К. М. потряс головой и посмотрел в окно: вдали на узком пространстве горизонта пламенело закатное солнце в пуховиках лиловых облаков.
– Ерунда, – решил он, – все ерунда. Когда рождается хоть ничтожно малая вероятность счастья, все прочее представляется несущественным и несуществующим.
– Черт бы побрал этих идеалистов, – поморщился Начтов, – ни одно слово само по себе не обладает никаким значением, а вы заучиваете и сами верите. Счастье! Блаженство! Бр-р, мерзость какая. Просвещение, пожалуй, во вред цивилизации. Скоро число неграмотных и просвещенных дураков уравняется. Все прелестно станет… «И все время псевдолюди страшно множатся числом».
– Подслушиваете? Шпионите? Нехорошо, шеф.
– Еще чего! – рассмеялся Начтов. – Да я наперед знаю, что и как ты станешь говорить. Канопус же постоянно пользуется моими рифмами. Но мне слава не нужна, она меня не стоит, – соскромничал Начтов. – Я привыкаю жить один, как пень у вырубленной рощи, где ветер, блудный сукин сын, дождливой тучею полощет, я привыкаю жить один…
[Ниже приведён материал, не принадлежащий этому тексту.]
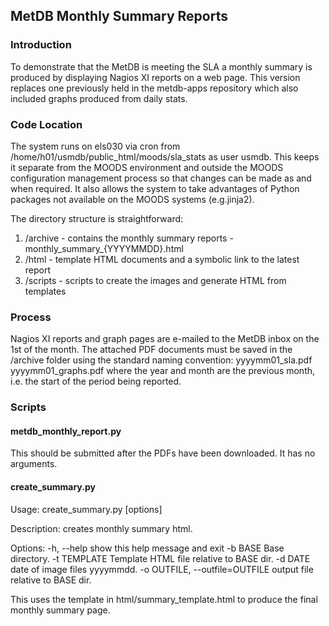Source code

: ## MetDB Monthly Summary Reports

### Introduction

To demonstrate that the MetDB is meeting the SLA a monthly summary is produced by displaying Nagios XI reports on a web page.
This version replaces one previously held in the metdb-apps repository which also included graphs produced from daily stats.

### Code Location

The system runs on els030 via cron from /home/h01/usmdb/public_html/moods/sla_stats as user usmdb. This keeps it separate from the MOODS environment and outside the MOODS configuration management process so that changes can be made as and when required. It also allows the system to take advantages of Python packages not available on the MOODS systems (e.g.jinja2).

The directory structure is straightforward:

1. /archive - contains the monthly summary reports - monthly_summary_{YYYYMMDD}.html
1. /html - template HTML documents and a symbolic link to the latest report
1. /scripts - scripts to create the images and generate HTML from templates

### Process

Nagios XI reports and graph pages are e-mailed to the MetDB inbox on the 1st of the month.  The attached PDF documents must be saved in the /archive
folder using the standard naming convention:
   yyyymm01_sla.pdf
   yyyymm01_graphs.pdf
where the year and month are the previous month, i.e. the start of the period being reported.

### Scripts

#### metdb_monthly_report.py

This should be submitted after the PDFs have been downloaded.  It has no arguments.

#### create_summary.py

Usage: create_summary.py [options]

Description: creates monthly summary html.

Options:
  -h, --help            show this help message and exit
  -b BASE               Base directory.
  -t TEMPLATE           Template HTML file relative to BASE dir.
  -d DATE               date of image files yyyymmdd.
  -o OUTFILE, --outfile=OUTFILE output file relative to BASE dir.

This uses the template in html/summary_template.html to produce the final monthly summary page.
– Канопус – прекраснейший поэт, – признался К. М.
– Да, – подтвердил Начтов, – и никого рядом с ним ставить не будем. Но не он беспокоит меня, а ты. Как показали проверки скрытым кабелем, ты чаще обычного мыслишь стандартными категориями. Уж не механический ли ты человек?
– Что вы? – испугался К. М. – Стандартность мышления – еще не признак. Большинство людей, – заторопился он, боясь, что шеф не дослушает, – мыслят и чувствуют по стандарту, внушенному семьей, обществом, государством.
– Ладно, ладно, – успокоил Начтов, – верю. Оставь социологические потуги, тем более, что все на свете объяснено аналитиками. Я к тебе с другим предложением. Мы на время закрываем контору.
– Как? – еще больше испугался К. М. – А как же я? Только-только начал входить во вкус!
– Временно поживешь с привкусом! – рассмеялся Начтов. – Мы закрываемся на ремонт. Надо подкрасить стены, интерьер обновить. И вообще обстановка у нас должна быть другой. Возможно, придется увеличить штат сотрудников. Все идет к тому, что все больше утешений понадобится людям. На одной водке из общественных кризисов не выйдешь. Не тот виток.
– Ремонт надолго? А как с оплатой за простой?
– Как положено. Пару недель отдохнешь, съездишь в деревню.
– Я урбанист.
– Ай-яй-яй, – огорчился Начтов, – а как же мужицкие корни?
– Мои корни – в асфальте северной Пальмировенеции.
– Жаль. Городской житель хуже деревенского. Ну да ладно. Покопаешься, может, и найдешь каких родственников. Значит, так, завтра недели на две-четыре ты в отпуске. И завтра же я приглашаю тебя к ужину. Мои именины.
– Ожидаются гости, шеф? Я застенчив.
– Придется потерпеть. Если шеф приглашает тебя…
9
Вопреки опасениям, публика оказалась знакомая – П. П. в светло-сером костюме и, несмотря на возраст, в модной прическе с чужой головы и странно моложавая; и Марина, томная и печальная; и вдруг неизвестно откуда вынырнувший Гоша, молчаливый и задумчивый; и еще один утешитель, пожилой, с редкими волосами на голове и хитрым выражением лица, будто он собирался с ходу облапошить всех на свете; и сам шеф – здоровый и хлебосольный, как генерал-губернатор.
Когда К. М. в назначенное время позвонил в дверь квартиры, двери открыла опрятная женщина в темном, глухом до шеи, платье и темном переднике. Она молча провела гостя в гостиную и молча закрыла дверь.
При виде К. М. присутствующие не выразили восторга, однако же закивали головами, приветствуя. Начтов поднялся навстречу, полуобнял за плечи и повел к столу.
– Вот, – К. М. передал шефу пакет, – с днем архангела вас. Небольшой подарочек, так сказать, от души и прочее.
– О! – восхитился Начтов. – В этом мире еще живы добрые традиции. Благодарю, дорогуша, весьма тронут, польщен и так далее. До глубины. Что это? О! Друзья, взгляните, так я и знал. Прекрасный натюрморт! Какой драматизм сюжета! Какой мрак в красках! Прелестно! – Начтов, не переставая восхищаться подарком, отошел к стене, приставил картину к желтым обоям, и картина тотчас прилипла.